Winshear Gold Corp. is a Canadian-based minerals
exploration company advancing the Gaban Gold Project in the Puno
region of Peru. Gaban is a possible hard-rock source for the
modern-day alluvial gold rush underway in the Madre de Dios basin
downstream.
The Company is in the process of concluding
fully funded arbitration proceedings against the Tanzanian
Government to recover its investment and damages for the
expropriation of its SMP Gold Project in Tanzania.
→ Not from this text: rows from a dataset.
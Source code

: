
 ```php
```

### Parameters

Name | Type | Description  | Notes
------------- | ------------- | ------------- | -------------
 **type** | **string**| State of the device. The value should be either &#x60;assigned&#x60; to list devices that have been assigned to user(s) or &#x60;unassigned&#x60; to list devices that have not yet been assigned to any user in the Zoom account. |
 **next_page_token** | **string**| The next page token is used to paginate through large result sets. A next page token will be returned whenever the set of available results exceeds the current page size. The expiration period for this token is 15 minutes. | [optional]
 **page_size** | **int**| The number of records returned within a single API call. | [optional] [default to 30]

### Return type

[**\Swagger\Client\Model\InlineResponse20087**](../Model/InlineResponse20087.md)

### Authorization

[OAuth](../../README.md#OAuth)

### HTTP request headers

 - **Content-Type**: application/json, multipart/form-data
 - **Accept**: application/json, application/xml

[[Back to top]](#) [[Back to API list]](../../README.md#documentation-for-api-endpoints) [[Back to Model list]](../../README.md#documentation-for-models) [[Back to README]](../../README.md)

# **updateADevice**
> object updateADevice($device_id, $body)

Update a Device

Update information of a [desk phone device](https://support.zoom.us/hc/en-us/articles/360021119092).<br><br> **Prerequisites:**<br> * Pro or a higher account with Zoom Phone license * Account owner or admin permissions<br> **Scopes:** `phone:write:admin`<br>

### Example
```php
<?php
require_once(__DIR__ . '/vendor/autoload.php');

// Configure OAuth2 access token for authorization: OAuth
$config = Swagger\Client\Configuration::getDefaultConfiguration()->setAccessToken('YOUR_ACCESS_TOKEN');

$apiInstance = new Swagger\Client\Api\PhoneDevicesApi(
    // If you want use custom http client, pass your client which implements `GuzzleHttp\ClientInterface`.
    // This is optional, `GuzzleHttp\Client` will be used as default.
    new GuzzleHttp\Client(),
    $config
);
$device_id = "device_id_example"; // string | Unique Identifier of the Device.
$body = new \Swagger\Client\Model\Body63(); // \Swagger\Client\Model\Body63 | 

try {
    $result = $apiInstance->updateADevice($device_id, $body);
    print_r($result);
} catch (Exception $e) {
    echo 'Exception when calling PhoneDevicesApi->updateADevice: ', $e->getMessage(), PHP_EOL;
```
ON BEHALF OF THE BOARD OF DIRECTORS
“Richard D. Williams”Richard Williams, CEO
For more information, please contact Irene
Dorsman at +1 (604) 200 7874 or visit www.winshear.com
Neither the TSX Venture Exchange nor its
Regulation Services Provider (as that term is defined in the
policies of the TSX Venture Exchange) accepts responsibility for
the adequacy or accuracy of this release.
Cautions Regarding
Forward-Looking Statements
This news release includes certain statements
and information that may contain forward-looking information within
the meaning of applicable Canadian securities laws. All statements
in this news release, other than statements of historical facts,
are forward-looking statements and contain forward-looking
information.
Generally, forward-looking information can be
identified by the use of forward-looking terminology such as
"intends" or "anticipates", or variations of such words and phrases
or statements that certain actions, events or results "may",
"could", "should", "would" or "occur". Forward-looking statements
are based on the opinions and estimates of management as of the
date such statements are made and they are subject to known and
unknown risks, uncertainties and other factors that may cause the
actual results, level of activity, performance or achievements of
the Company to be materially different from those expressed or
implied by such forward-looking statements or forward-looking
information, including the risks normally associated with
arbitration cases. Although management of the Company has attempted
to identify important factors that could cause actual results to
differ materially from those contained in forward-looking
statements or forward-looking information, there may be other
factors that cause results not to be as anticipated, estimated or
intended. There can be no assurance that such statements will prove
to be accurate, as actual results and future events could differ
materially from those anticipated in such statements. Accordingly,
readers should not place undue reliance on forward-looking
statements and forward-looking information. The Company does not
undertake to update any forward-looking statements or
forward-looking information that are incorporated by reference
herein, except in accordance with applicable securities laws.